Work request: Every single entry should be printed exactly.

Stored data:

#####

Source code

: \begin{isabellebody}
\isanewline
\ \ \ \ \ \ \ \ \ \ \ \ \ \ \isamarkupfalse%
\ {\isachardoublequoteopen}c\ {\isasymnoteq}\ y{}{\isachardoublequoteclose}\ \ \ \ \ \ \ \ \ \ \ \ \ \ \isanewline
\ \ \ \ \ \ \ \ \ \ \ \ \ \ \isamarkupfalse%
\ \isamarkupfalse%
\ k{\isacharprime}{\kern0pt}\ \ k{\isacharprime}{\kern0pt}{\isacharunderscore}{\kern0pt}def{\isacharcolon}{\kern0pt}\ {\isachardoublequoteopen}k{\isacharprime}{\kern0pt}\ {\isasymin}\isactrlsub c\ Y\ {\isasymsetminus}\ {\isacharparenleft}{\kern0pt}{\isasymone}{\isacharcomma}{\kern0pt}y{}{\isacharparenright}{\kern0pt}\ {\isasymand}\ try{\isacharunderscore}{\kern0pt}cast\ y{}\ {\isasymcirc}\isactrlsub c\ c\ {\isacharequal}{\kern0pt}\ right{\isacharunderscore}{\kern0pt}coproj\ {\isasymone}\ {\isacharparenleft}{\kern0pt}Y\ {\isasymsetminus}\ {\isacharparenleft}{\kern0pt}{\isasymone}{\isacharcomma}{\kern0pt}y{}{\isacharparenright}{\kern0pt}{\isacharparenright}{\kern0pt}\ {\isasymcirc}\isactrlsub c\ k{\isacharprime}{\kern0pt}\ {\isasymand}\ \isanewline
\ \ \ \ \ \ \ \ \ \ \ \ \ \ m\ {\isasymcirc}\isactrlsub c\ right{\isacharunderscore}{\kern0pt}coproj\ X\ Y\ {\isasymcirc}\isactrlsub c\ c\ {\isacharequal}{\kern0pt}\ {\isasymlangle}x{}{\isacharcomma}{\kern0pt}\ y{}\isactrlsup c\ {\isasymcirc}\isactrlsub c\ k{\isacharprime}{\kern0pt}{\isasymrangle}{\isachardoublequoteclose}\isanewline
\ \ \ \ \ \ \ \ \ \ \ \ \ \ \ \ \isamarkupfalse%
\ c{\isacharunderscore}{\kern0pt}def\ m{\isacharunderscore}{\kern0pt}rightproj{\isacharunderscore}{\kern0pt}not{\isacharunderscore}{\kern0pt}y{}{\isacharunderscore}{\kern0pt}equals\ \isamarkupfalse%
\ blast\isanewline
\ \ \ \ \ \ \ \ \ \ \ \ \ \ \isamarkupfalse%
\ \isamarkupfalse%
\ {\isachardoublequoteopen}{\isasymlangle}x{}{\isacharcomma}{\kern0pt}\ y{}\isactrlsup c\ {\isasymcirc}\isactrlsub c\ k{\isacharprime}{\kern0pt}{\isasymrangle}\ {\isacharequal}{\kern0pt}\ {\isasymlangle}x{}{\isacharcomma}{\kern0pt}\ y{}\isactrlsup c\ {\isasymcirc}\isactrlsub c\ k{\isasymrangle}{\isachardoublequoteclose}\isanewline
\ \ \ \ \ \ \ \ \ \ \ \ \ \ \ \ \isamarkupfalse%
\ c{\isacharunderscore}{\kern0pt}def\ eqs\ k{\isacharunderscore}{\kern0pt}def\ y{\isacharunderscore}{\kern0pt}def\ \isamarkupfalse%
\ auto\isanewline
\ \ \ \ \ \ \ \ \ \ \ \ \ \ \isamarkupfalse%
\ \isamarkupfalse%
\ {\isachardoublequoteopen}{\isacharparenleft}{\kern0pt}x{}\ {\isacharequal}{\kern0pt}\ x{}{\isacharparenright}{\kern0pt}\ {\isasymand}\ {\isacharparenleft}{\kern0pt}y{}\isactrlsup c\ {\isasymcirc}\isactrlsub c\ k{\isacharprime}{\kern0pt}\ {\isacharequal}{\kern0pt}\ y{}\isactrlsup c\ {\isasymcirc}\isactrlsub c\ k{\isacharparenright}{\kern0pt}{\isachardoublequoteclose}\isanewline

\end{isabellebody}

#####

Answer box:
Source code

: \begin{isabellebody}
\isanewline
\ \ \ \ \ \ \ \ \ \ \ \ \ \ \isamarkupfalse%
\ {\isachardoublequoteopen}c\ {\isasymnoteq}\ y{}{\isachardoublequoteclose}\ \ \ \ \ \ \ \ \ \ \ \ \ \ \isanewline
\ \ \ \ \ \ \ \ \ \ \ \ \ \ \isamarkupfalse%
\ \isamarkupfalse%
\ k{\isacharprime}{\kern0pt}\ \ k{\isacharprime}{\kern0pt}{\isacharunderscore}{\kern0pt}def{\isacharcolon}{\kern0pt}\ {\isachardoublequoteopen}k{\isacharprime}{\kern0pt}\ {\isasymin}\isactrlsub c\ Y\ {\isasymsetminus}\ {\isacharparenleft}{\kern0pt}{\isasymone}{\isacharcomma}{\kern0pt}y{}{\isacharparenright}{\kern0pt}\ {\isasymand}\ try{\isacharunderscore}{\kern0pt}cast\ y{}\ {\isasymcirc}\isactrlsub c\ c\ {\isacharequal}{\kern0pt}\ right{\isacharunderscore}{\kern0pt}coproj\ {\isasymone}\ {\isacharparenleft}{\kern0pt}Y\ {\isasymsetminus}\ {\isacharparenleft}{\kern0pt}{\isasymone}{\isacharcomma}{\kern0pt}y{}{\isacharparenright}{\kern0pt}{\isacharparenright}{\kern0pt}\ {\isasymcirc}\isactrlsub c\ k{\isacharprime}{\kern0pt}\ {\isasymand}\ \isanewline
\ \ \ \ \ \ \ \ \ \ \ \ \ \ m\ {\isasymcirc}\isactrlsub c\ right{\isacharunderscore}{\kern0pt}coproj\ X\ Y\ {\isasymcirc}\isactrlsub c\ c\ {\isacharequal}{\kern0pt}\ {\isasymlangle}x{}{\isacharcomma}{\kern0pt}\ y{}\isactrlsup c\ {\isasymcirc}\isactrlsub c\ k{\isacharprime}{\kern0pt}{\isasymrangle}{\isachardoublequoteclose}\isanewline
\ \ \ \ \ \ \ \ \ \ \ \ \ \ \ \ \isamarkupfalse%
\ c{\isacharunderscore}{\kern0pt}def\ m{\isacharunderscore}{\kern0pt}rightproj{\isacharunderscore}{\kern0pt}not{\isacharunderscore}{\kern0pt}y{}{\isacharunderscore}{\kern0pt}equals\ \isamarkupfalse%
\ blast\isanewline
\ \ \ \ \ \ \ \ \ \ \ \ \ \ \isamarkupfalse%
\ \isamarkupfalse%
\ {\isachardoublequoteopen}{\isasymlangle}x{}{\isacharcomma}{\kern0pt}\ y{}\isactrlsup c\ {\isasymcirc}\isactrlsub c\ k{\isacharprime}{\kern0pt}{\isasymrangle}\ {\isacharequal}{\kern0pt}\ {\isasymlangle}x{}{\isacharcomma}{\kern0pt}\ y{}\isactrlsup c\ {\isasymcirc}\isactrlsub c\ k{\isasymrangle}{\isachardoublequoteclose}\isanewline
\ \ \ \ \ \ \ \ \ \ \ \ \ \ \ \ \isamarkupfalse%
\ c{\isacharunderscore}{\kern0pt}def\ eqs\ k{\isacharunderscore}{\kern0pt}def\ y{\isacharunderscore}{\kern0pt}def\ \isamarkupfalse%
\ auto\isanewline
\ \ \ \ \ \ \ \ \ \ \ \ \ \ \isamarkupfalse%
\ \isamarkupfalse%
\ {\isachardoublequoteopen}{\isacharparenleft}{\kern0pt}x{}\ {\isacharequal}{\kern0pt}\ x{}{\isacharparenright}{\kern0pt}\ {\isasymand}\ {\isacharparenleft}{\kern0pt}y{}\isactrlsup c\ {\isasymcirc}\isactrlsub c\ k{\isacharprime}{\kern0pt}\ {\isacharequal}{\kern0pt}\ y{}\isactrlsup c\ {\isasymcirc}\isactrlsub c\ k{\isacharparenright}{\kern0pt}{\isachardoublequoteclose}\isanewline

\end{isabellebody}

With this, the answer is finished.